Applied Neural Cross-Correlation into the Curved Trajectory Detection Process for Braitenberg Vehicles
This work addresses trajectory detection for cognitive agents like robots, but it appears incremental as it builds on existing cross-correlation methods with neural mapping.
The paper tackled the problem of curved trajectory detection for Braitenberg vehicles by applying neural cross-correlation in a hard-wired circuit, achieving improved accuracy in simulated tests with a PIONEER mobile robot.
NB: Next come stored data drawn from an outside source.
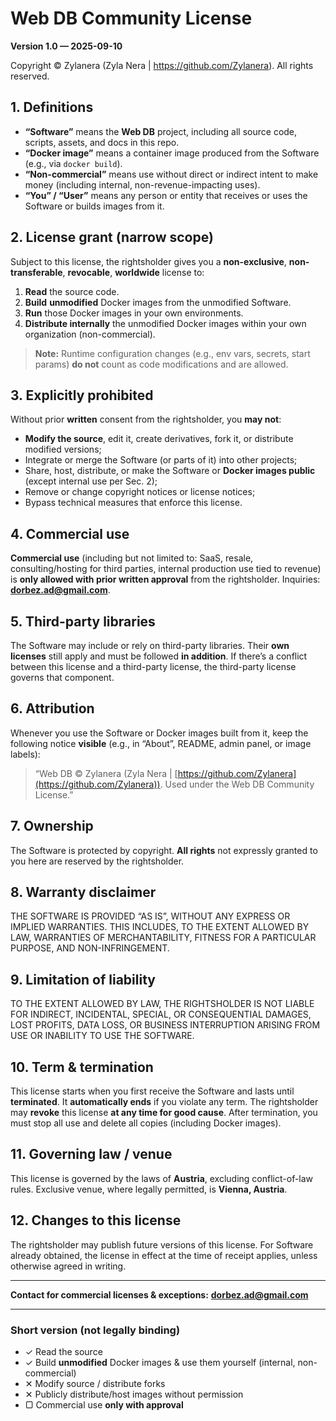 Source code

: # Web DB Community License

**Version 1.0 — 2025-09-10**

Copyright © Zylanera (Zyla Nera | https://github.com/Zylanera). All rights reserved.

## 1. Definitions

* **“Software”** means the **Web DB** project, including all source code, scripts, assets, and docs in this repo.
* **“Docker image”** means a container image produced from the Software (e.g., via `docker build`).
* **“Non-commercial”** means use without direct or indirect intent to make money (including internal, non-revenue-impacting uses).
* **“You” / “User”** means any person or entity that receives or uses the Software or builds images from it.

## 2. License grant (narrow scope)

Subject to this license, the rightsholder gives you a **non-exclusive**, **non-transferable**, **revocable**, **worldwide** license to:

1. **Read** the source code.
2. **Build** **unmodified** Docker images from the unmodified Software.
3. **Run** those Docker images in your own environments.
4. **Distribute internally** the unmodified Docker images within your own organization (non-commercial).

> **Note:** Runtime configuration changes (e.g., env vars, secrets, start params) **do not** count as code modifications and are allowed.

## 3. Explicitly prohibited

Without prior **written** consent from the rightsholder, you **may not**:

* **Modify the source**, edit it, create derivatives, fork it, or distribute modified versions;
* Integrate or merge the Software (or parts of it) into other projects;
* Share, host, distribute, or make the Software or **Docker images public** (except internal use per Sec. 2);
* Remove or change copyright notices or license notices;
* Bypass technical measures that enforce this license.

## 4. Commercial use

**Commercial use** (including but not limited to: SaaS, resale, consulting/hosting for third parties, internal production use tied to revenue) is **only allowed with prior written approval** from the rightsholder.
Inquiries: **[dorbez.ad@gmail.com](mailto:dorbez.ad@gmail.com)**.

## 5. Third-party libraries

The Software may include or rely on third-party libraries. Their **own licenses** still apply and must be followed **in addition**. If there’s a conflict between this license and a third-party license, the third-party license governs that component.

## 6. Attribution

Whenever you use the Software or Docker images built from it, keep the following notice **visible** (e.g., in “About”, README, admin panel, or image labels):

> “Web DB © Zylanera (Zyla Nera | [https://github.com/Zylanera](https://github.com/Zylanera)). Used under the Web DB Community License.”

## 7. Ownership

The Software is protected by copyright. **All rights** not expressly granted to you here are reserved by the rightsholder.

## 8. Warranty disclaimer

THE SOFTWARE IS PROVIDED “AS IS”, WITHOUT ANY EXPRESS OR IMPLIED WARRANTIES. THIS INCLUDES, TO THE EXTENT ALLOWED BY LAW, WARRANTIES OF MERCHANTABILITY, FITNESS FOR A PARTICULAR PURPOSE, AND NON-INFRINGEMENT.

## 9. Limitation of liability

TO THE EXTENT ALLOWED BY LAW, THE RIGHTSHOLDER IS NOT LIABLE FOR INDIRECT, INCIDENTAL, SPECIAL, OR CONSEQUENTIAL DAMAGES, LOST PROFITS, DATA LOSS, OR BUSINESS INTERRUPTION ARISING FROM USE OR INABILITY TO USE THE SOFTWARE.

## 10. Term & termination

This license starts when you first receive the Software and lasts until **terminated**.
It **automatically ends** if you violate any term. The rightsholder may **revoke** this license **at any time for good cause**. After termination, you must stop all use and delete all copies (including Docker images).

## 11. Governing law / venue

This license is governed by the laws of **Austria**, excluding conflict-of-law rules. Exclusive venue, where legally permitted, is **Vienna, Austria**.

## 12. Changes to this license

The rightsholder may publish future versions of this license. For Software already obtained, the license in effect at the time of receipt applies, unless otherwise agreed in writing.

---

**Contact for commercial licenses & exceptions:** **[dorbez.ad@gmail.com](mailto:dorbez.ad@gmail.com)**

---

### Short version (not legally binding)

* ✓ Read the source
* ✓ Build **unmodified** Docker images & use them yourself (internal, non-commercial)
* ✕ Modify source / distribute forks
* ✕ Publicly distribute/host images without permission
* ▢ Commercial use **only with approval**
Curved Trajectory Detection (CTD) process could be considered among high-level planned capabilities for cognitive agents, has which been acquired under aegis of embedded artificial spiking neuronal circuits. In this paper, hard-wired implementation of the cross-correlation, as the most common comparison-driven scheme for both natural and artificial bionic constructions named Depth Detection Module(DDM), has been taken into account. It is manifestation of efficient handling upon epileptic seizures due to application of both excitatory and inhibitory connections within the circuit structure. Presented traditional analytic approach of the cross-correlation computation with regard to our neural mapping technique and the acquired traced precision have been turned into account for coherent accomplishments of the aforementioned design in perspective of the desired accuracy upon high-level cognitive reactions. Furthermore, the proposed circuit could be fitted into the scalable neuronal network of the CTD, properly. Simulated denouements have been captured based on the computational model of PIONEER mobile robot to verify characteristics of the module, in detail.